Google, Facebook, Twitter and the rest make us - their users - into data. This makes us anxious about privacy and surveillance, but perhaps a more interesting question is what it’s like to be data. If we are all data subjects now, then what is data subjectivity? Jordan Lane’s Digital Native Archive imagines a new bureaucratic archive for the data subject, and immediately comes to the question of mortality. If we are data, and data can be faithfully preserved, are we now immortal? Or are we, instead, dead forever, entombed in a rationalised hierarchy of metadata, request protocols and archival record formats? Christopher Baker’s My Map (below) shows us what it might be to take charge of a personal archive, with a tool that reveals the patterns and relationships in email correspondence. This self-portrait suggests that one of the challenges of data subjectivity is simply knowing oneself: the scale of our personal data exceeds our grasp.
In two of the most prominent data art works from the mid 2000s, we mine these personal archives en masse. Golan Levin’s The Dumpster and Sep Kamvar and Jonathan Harris’ We Feel Fine scour the internet for “feelings” that are compiled into datasets, and in turn staged as dynamic visualisations. In turning our digital selves into swarming dots and bouncing balls, the artists animate us as members of a teeming throng. Data here is in part a new form of social realism, a way to represent the complex texture of life in the crowd; but these works also ask us to reflect on the limits of data-subjectivity. Can the intensity of our inner lives really be represented in cool, abstract data? Are we all so much alike? Aaron Koblin’s Sheep Market answers both yes and no; for we can see here both the comical diversity of the crowd (and its sheep avatars), and the uniformity that digital systems encourage.

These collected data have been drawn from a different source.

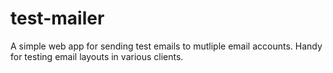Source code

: # test-mailer
A simple web app for sending test emails to mutliple email accounts. Handy for testing email layouts in various clients.
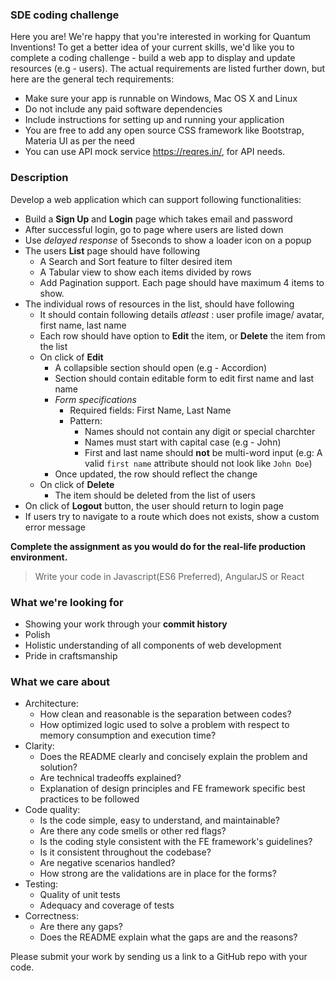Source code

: ### SDE coding challenge

Here you are! We're happy that you're interested in working for Quantum Inventions! 
To get a better idea of your current skills, we'd like you to complete a coding challenge - build a web app to display and update resources (e.g - users). 
The actual requirements are listed further down, but here are the general tech requirements:
- Make sure your app is runnable on Windows, Mac OS X and Linux
- Do not include any paid software dependencies
- Include instructions for setting up and running your application
- You are free to add any open source CSS framework like Bootstrap, Materia UI as per the need
- You can use API mock service https://reqres.in/, for API needs. 


### Description 

Develop a web application which can support following functionalities:
- Build a **Sign Up** and **Login** page which takes email and password
- After successful login, go to page where users are listed down
- Use *delayed response* of 5seconds to show a loader icon on a popup
- The users **List** page should have following 
	- A Search and Sort feature to filter desired item
  - A Tabular view to show each items divided by rows
  - Add Pagination support. Each page should have maximum 4 items to show.
- The individual rows of resources in the list, should have following
	- It should contain following details _atleast_ : user profile image/ avatar, first name, last name
	- Each row should have option to **Edit** the item, or **Delete** the item from the list
	- On click of **Edit**
		- A collapsible section should open (e.g - Accordion)
		- Section should contain editable form to edit first name and last name
		- *Form specifications*
			- Required fields: First Name, Last Name
			- Pattern: 
				* Names should not contain any digit or special charchter
				* Names must start with capital case (e.g - John)
				* First and last name should **not** be multi-word input (e.g: A valid `first name` attribute should not look like `John Doe`)
		- Once updated, the row should reflect the change
	- On click of **Delete**
		- The item should be deleted from the list of users
- On click of **Logout** button, the user should return to login page	
- If users try to navigate to a route which does not exists, show a custom error message


**Complete the assignment as you would do for the real-life production environment.**
> Write your code in Javascript(ES6 Preferred), AngularJS or React


### What we're looking for
- Showing your work through your **commit history**
- Polish
- Holistic understanding of all components of web development
- Pride in craftsmanship

### What we care about
- Architecture:
    - How clean and reasonable is the separation between codes?
    - How optimized logic used to solve a problem with respect to memory consumption and execution time?
- Clarity: 
    - Does the README clearly and concisely explain the problem and solution? 
    - Are technical tradeoffs explained?
    - Explanation of design principles and FE framework specific best practices to be followed
- Code quality: 
    - Is the code simple, easy to understand, and maintainable?
    - Are there any code smells or other red flags? 
    - Is the coding style consistent with the FE framework's guidelines? 
    - Is it consistent throughout the codebase?
    - Are negative scenarios handled?
    - How strong are the validations are in place for the forms?
- Testing:
    - Quality of unit tests
    - Adequacy and coverage of tests
- Correctness: 
    - Are there any gaps?
    - Does the README explain what the gaps are and the reasons?

Please submit your work by sending us a link to a GitHub repo with your code.
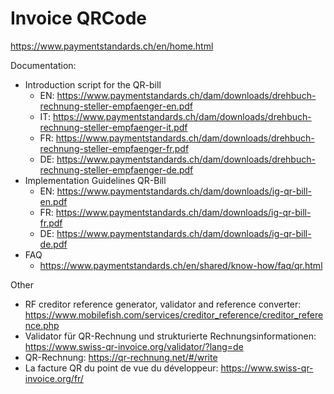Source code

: # Invoice QRCode

https://www.paymentstandards.ch/en/home.html

Documentation:

* Introduction script for the QR-bill
	* EN: https://www.paymentstandards.ch/dam/downloads/drehbuch-rechnung-steller-empfaenger-en.pdf
	* IT: https://www.paymentstandards.ch/dam/downloads/drehbuch-rechnung-steller-empfaenger-it.pdf
	* FR: https://www.paymentstandards.ch/dam/downloads/drehbuch-rechnung-steller-empfaenger-fr.pdf
	* DE: https://www.paymentstandards.ch/dam/downloads/drehbuch-rechnung-steller-empfaenger-de.pdf
* Implementation Guidelines QR-Bill
	* EN: https://www.paymentstandards.ch/dam/downloads/ig-qr-bill-en.pdf
	* FR: https://www.paymentstandards.ch/dam/downloads/ig-qr-bill-fr.pdf
	* DE: https://www.paymentstandards.ch/dam/downloads/ig-qr-bill-de.pdf
* FAQ
  * https://www.paymentstandards.ch/en/shared/know-how/faq/qr.html

Other
* RF creditor reference generator, validator and reference converter: https://www.mobilefish.com/services/creditor_reference/creditor_reference.php
* Validator für QR-Rechnung und strukturierte Rechnungsinformationen: https://www.swiss-qr-invoice.org/validator/?lang=de
* QR-Rechnung: https://qr-rechnung.net/#/write
* La facture QR du point de vue du développeur: https://www.swiss-qr-invoice.org/fr/
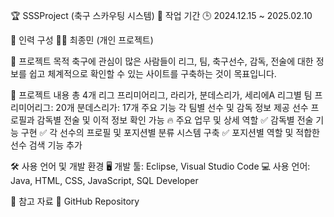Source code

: 🏆 SSSProject (축구 스카우팅 시스템)
📅 작업 기간
🕒 2024.12.15 ~ 2025.02.10

👤 인력 구성
👨‍💻 최종민 (개인 프로젝트)

🎯 프로젝트 목적
축구에 관심이 많은 사람들이 리그, 팀, 축구선수, 감독, 전술에 대한 정보를 쉽고 체계적으로 확인할 수 있는 사이트를 구축하는 것이 목표입니다.

📌 프로젝트 내용
총 4개 리그
프리미어리그, 라리가, 분데스리가, 세리에A
리그별 팀
프리미어리그: 20개
분데스리가: 17개
주요 기능
각 팀별 선수 및 감독 정보 제공
선수 프로필과 감독별 전술 및 이적 정보 확인 가능
🔥 주요 업무 및 상세 역할
✅ 감독별 전술 기능 구현
✅ 각 선수의 프로필 및 포지션별 분류 시스템 구축
✅ 포지션별 역할 및 적합한 선수 검색 기능 추가

🛠 사용 언어 및 개발 환경
🖥 개발 툴: Eclipse, Visual Studio Code
💻 사용 언어: Java, HTML, CSS, JavaScript, SQL Developer

📌 참고 자료
🔗 GitHub Repository
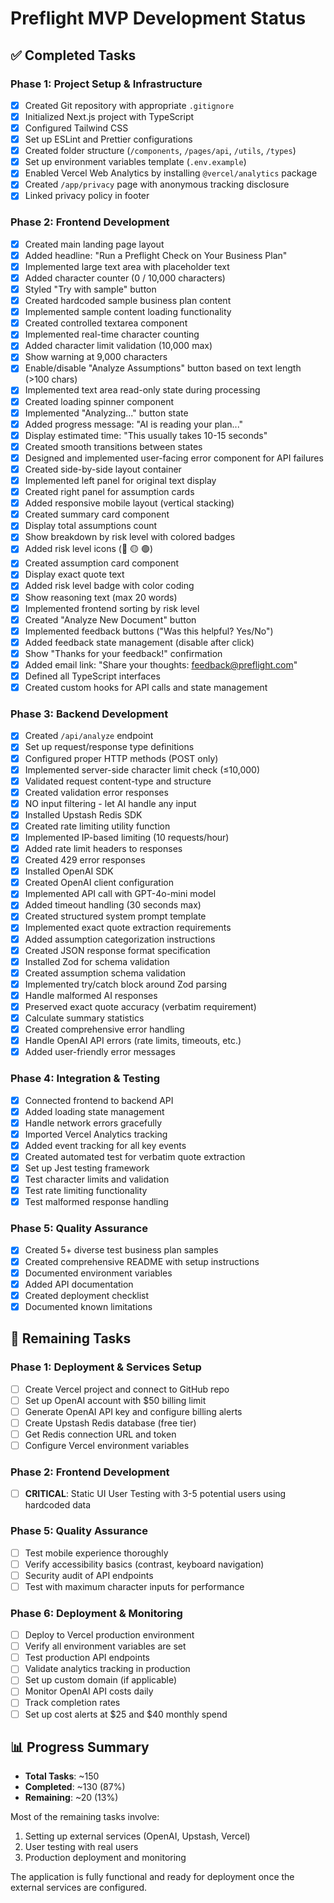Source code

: # Preflight MVP Development Status

## ✅ Completed Tasks

### Phase 1: Project Setup & Infrastructure
- [x] Created Git repository with appropriate `.gitignore`
- [x] Initialized Next.js project with TypeScript
- [x] Configured Tailwind CSS
- [x] Set up ESLint and Prettier configurations
- [x] Created folder structure (`/components`, `/pages/api`, `/utils`, `/types`)
- [x] Set up environment variables template (`.env.example`)
- [x] Enabled Vercel Web Analytics by installing `@vercel/analytics` package
- [x] Created `/app/privacy` page with anonymous tracking disclosure
- [x] Linked privacy policy in footer

### Phase 2: Frontend Development
- [x] Created main landing page layout
- [x] Added headline: "Run a Preflight Check on Your Business Plan"
- [x] Implemented large text area with placeholder text
- [x] Added character counter (0 / 10,000 characters)
- [x] Styled "Try with sample" button
- [x] Created hardcoded sample business plan content
- [x] Implemented sample content loading functionality
- [x] Created controlled textarea component
- [x] Implemented real-time character counting
- [x] Added character limit validation (10,000 max)
- [x] Show warning at 9,000 characters
- [x] Enable/disable "Analyze Assumptions" button based on text length (>100 chars)
- [x] Implemented text area read-only state during processing
- [x] Created loading spinner component
- [x] Implemented "Analyzing..." button state
- [x] Added progress message: "AI is reading your plan..."
- [x] Display estimated time: "This usually takes 10-15 seconds"
- [x] Created smooth transitions between states
- [x] Designed and implemented user-facing error component for API failures
- [x] Created side-by-side layout container
- [x] Implemented left panel for original text display
- [x] Created right panel for assumption cards
- [x] Added responsive mobile layout (vertical stacking)
- [x] Created summary card component
- [x] Display total assumptions count
- [x] Show breakdown by risk level with colored badges
- [x] Added risk level icons (🔴 🟡 🟢)
- [x] Created assumption card component
- [x] Display exact quote text
- [x] Added risk level badge with color coding
- [x] Show reasoning text (max 20 words)
- [x] Implemented frontend sorting by risk level
- [x] Created "Analyze New Document" button
- [x] Implemented feedback buttons ("Was this helpful? Yes/No")
- [x] Added feedback state management (disable after click)
- [x] Show "Thanks for your feedback!" confirmation
- [x] Added email link: "Share your thoughts: feedback@preflight.com"
- [x] Defined all TypeScript interfaces
- [x] Created custom hooks for API calls and state management

### Phase 3: Backend Development
- [x] Created `/api/analyze` endpoint
- [x] Set up request/response type definitions
- [x] Configured proper HTTP methods (POST only)
- [x] Implemented server-side character limit check (≤10,000)
- [x] Validated request content-type and structure
- [x] Created validation error responses
- [x] NO input filtering - let AI handle any input
- [x] Installed Upstash Redis SDK
- [x] Created rate limiting utility function
- [x] Implemented IP-based limiting (10 requests/hour)
- [x] Added rate limit headers to responses
- [x] Created 429 error responses
- [x] Installed OpenAI SDK
- [x] Created OpenAI client configuration
- [x] Implemented API call with GPT-4o-mini model
- [x] Added timeout handling (30 seconds max)
- [x] Created structured system prompt template
- [x] Implemented exact quote extraction requirements
- [x] Added assumption categorization instructions
- [x] Created JSON response format specification
- [x] Installed Zod for schema validation
- [x] Created assumption schema validation
- [x] Implemented try/catch block around Zod parsing
- [x] Handle malformed AI responses
- [x] Preserved exact quote accuracy (verbatim requirement)
- [x] Calculate summary statistics
- [x] Created comprehensive error handling
- [x] Handle OpenAI API errors (rate limits, timeouts, etc.)
- [x] Added user-friendly error messages

### Phase 4: Integration & Testing
- [x] Connected frontend to backend API
- [x] Added loading state management
- [x] Handle network errors gracefully
- [x] Imported Vercel Analytics tracking
- [x] Added event tracking for all key events
- [x] Created automated test for verbatim quote extraction
- [x] Set up Jest testing framework
- [x] Test character limits and validation
- [x] Test rate limiting functionality
- [x] Test malformed response handling

### Phase 5: Quality Assurance
- [x] Created 5+ diverse test business plan samples
- [x] Created comprehensive README with setup instructions
- [x] Documented environment variables
- [x] Added API documentation
- [x] Created deployment checklist
- [x] Documented known limitations

## 🚧 Remaining Tasks

### Phase 1: Deployment & Services Setup
- [ ] Create Vercel project and connect to GitHub repo
- [ ] Set up OpenAI account with $50 billing limit
- [ ] Generate OpenAI API key and configure billing alerts
- [ ] Create Upstash Redis database (free tier)
- [ ] Get Redis connection URL and token
- [ ] Configure Vercel environment variables

### Phase 2: Frontend Development
- [ ] **CRITICAL**: Static UI User Testing with 3-5 potential users using hardcoded data

### Phase 5: Quality Assurance
- [ ] Test mobile experience thoroughly
- [ ] Verify accessibility basics (contrast, keyboard navigation)
- [ ] Security audit of API endpoints
- [ ] Test with maximum character inputs for performance

### Phase 6: Deployment & Monitoring
- [ ] Deploy to Vercel production environment
- [ ] Verify all environment variables are set
- [ ] Test production API endpoints
- [ ] Validate analytics tracking in production
- [ ] Set up custom domain (if applicable)
- [ ] Monitor OpenAI API costs daily
- [ ] Track completion rates
- [ ] Set up cost alerts at $25 and $40 monthly spend

## 📊 Progress Summary

- **Total Tasks**: ~150
- **Completed**: ~130 (87%)
- **Remaining**: ~20 (13%)

Most of the remaining tasks involve:
1. Setting up external services (OpenAI, Upstash, Vercel)
2. User testing with real users
3. Production deployment and monitoring

The application is fully functional and ready for deployment once the external services are configured.
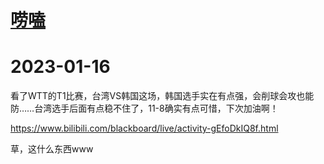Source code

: # [唠嗑](https://github.com/noteMay/blog/issues/29)

# 2023-01-16

看了WTT的T1比赛，台湾VS韩国这场，韩国选手实在有点强，会削球会攻也能防……台湾选手后面有点稳不住了，11-8确实有点可惜，下次加油啊！

<https://www.bilibili.com/blackboard/live/activity-gEfoDkIQ8f.html>

草，这什么东西www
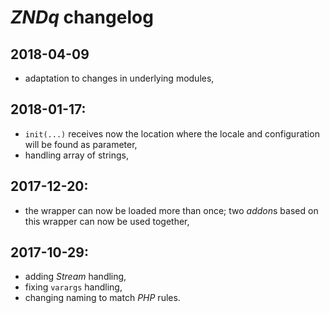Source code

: # *ZNDq* changelog

## 2018-04-09
- adaptation to changes in underlying modules,

## 2018-01-17:
- `init(...)` receives now the location where the locale and configuration will be found as parameter,
- handling array of strings,

## 2017-12-20:
- the wrapper can now be loaded more than once; two *addon*s based on this wrapper can now be used together,

## 2017-10-29:
- adding *Stream* handling,
- fixing `varargs` handling,
- changing naming to match *PHP* rules.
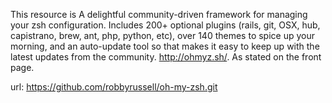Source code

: This resource is A delightful community-driven framework for managing your zsh configuration. Includes 200+ optional plugins (rails, git, OSX, hub, capistrano, brew, ant, php, python, etc), over 140 themes to spice up your morning, and an auto-update tool so that makes it easy to keep up with the latest updates from the community. http://ohmyz.sh/. As stated on the front page.

url:  https://github.com/robbyrussell/oh-my-zsh.git
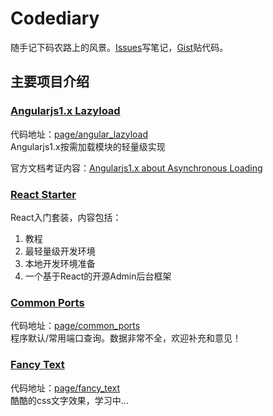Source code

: # Codediary

随手记下码农路上的风景。<a href="https://github.com/xiaoda/codediary/issues">Issues</a>写笔记，<a href="https://gist.github.com/xiaoda" target="_blank">Gist</a>贴代码。

## 主要项目介绍

### <a href="http://code.xiaoda.pw/page/angular_lazyload/index.html" target="_blank">Angularjs1.x Lazyload</a>
代码地址：<a href="https://github.com/xiaoda/codediary/tree/master/page/angular_lazyload">page/angular_lazyload</a><br>
Angularjs1.x按需加载模块的轻量级实现

官方文档考证内容：<a href="https://github.com/xiaoda/codediary/issues/44">Angularjs1.x about Asynchronous Loading</a>

### <a href="https://github.com/xiaoda/codediary/tree/master/topic/react_starter">React Starter</a>

React入门套装，内容包括：
1. 教程
2. 最轻量级开发环境
3. 本地开发环境准备
4. 一个基于React的开源Admin后台框架

### <a href="http://code.xiaoda.pw/page/common_ports/index.html" target="_blank">Common Ports</a>

代码地址：<a href="https://github.com/xiaoda/codediary/tree/master/page/common_ports">page/common_ports</a><br>
程序默认/常用端口查询。数据非常不全，欢迎补充和意见！

### <a href="http://code.xiaoda.pw/page/fancy_text/study.html" target="_blank">Fancy Text</a>

代码地址：<a href="https://github.com/xiaoda/codediary/tree/master/page/fancy_text">page/fancy_text</a><br>
酷酷的css文字效果，学习中...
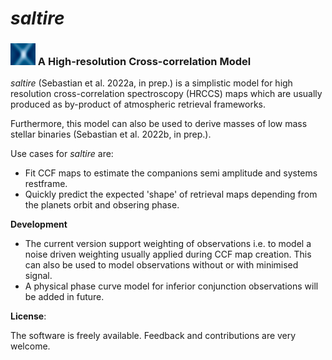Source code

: # *saltire* 



### <img src="saltire_icon.jpg"  width="40" height="35"> A High-resolution Cross-correlation Model

*saltire* (Sebastian et al. 2022a, in prep.) is a simplistic model for high resolution cross-correlation spectroscopy (HRCCS) maps which are usually produced as by-product of atmospheric retrieval frameworks.

Furthermore, this model can also be used to derive masses of low mass stellar binaries (Sebastian et al. 2022b, in prep.).

Use cases for *saltire* are:

- Fit CCF maps to estimate the companions semi amplitude and systems restframe.
- Quickly predict the expected 'shape' of retrieval maps depending from the planets orbit and obsering phase.

**Development**
- The current version support weighting of observations i.e. to model a noise driven weighting usually applied during CCF map creation. This can also be used to model observations without or with minimised signal. 
- A physical phase curve model for inferior conjunction observations will be added in future.

**License**:

The software is freely available. Feedback and contributions are very welcome.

The pathos of this contrast, between the coolness of the digital and the warm, messy intensity of humankind, emerges again in Luke du Bois’ Hard Data, where the tolls of war unfold as stark lists and map references. Du Bois’ soundtrack, generated from the same source data, acts as an emotional mediator, trying to return some of the tragic importance that the data fails to convey. Du Bois’ work pivots between the data-subject and what we might call the data-world. For if the world, too, is now data, then what might that feel like? How do we approach such a world?

In many works here the weather - a complex (and increasingly uncooperative) material flux - is a sort of proxy for the data-world: a field that is both easy to measure, and difficult to grasp. In Miebach’s Weather Scores, Viegas and Wattenberg’s Wind Map (above), and my own Measuring Cup, weather data is a source of aesthetic richness, as well as a pointer to the world beyond, the world that data traces. The weather - so much part of our everyday sensations - is abstracted here into numbers and symbols, only to be remade in new sensual forms. What if we could see the wind across an entire continent? Or hold a hundred years of temperature? Or hear the tides as music?

Here we get a glimpse of an alternative figuration of data itself. Rather than some kind of precious (but immaterial) stuff, or fuel for market speculation, data here is a relationship, a link between one part of the world with another, and a trace that can be endlessly reshaped. Of course, that trace is imperfect; a mediated pointer, not a pure reproduction. So Viegas and Wattenberg issue a disclaimer for their Wind Map: this is just an “art project”, they say; we "can't make any guarantees about the correctness of the data or our software.” Yet that connection remains; and art here plays the role that it always has. It transforms our understanding of the world, by representing it anew.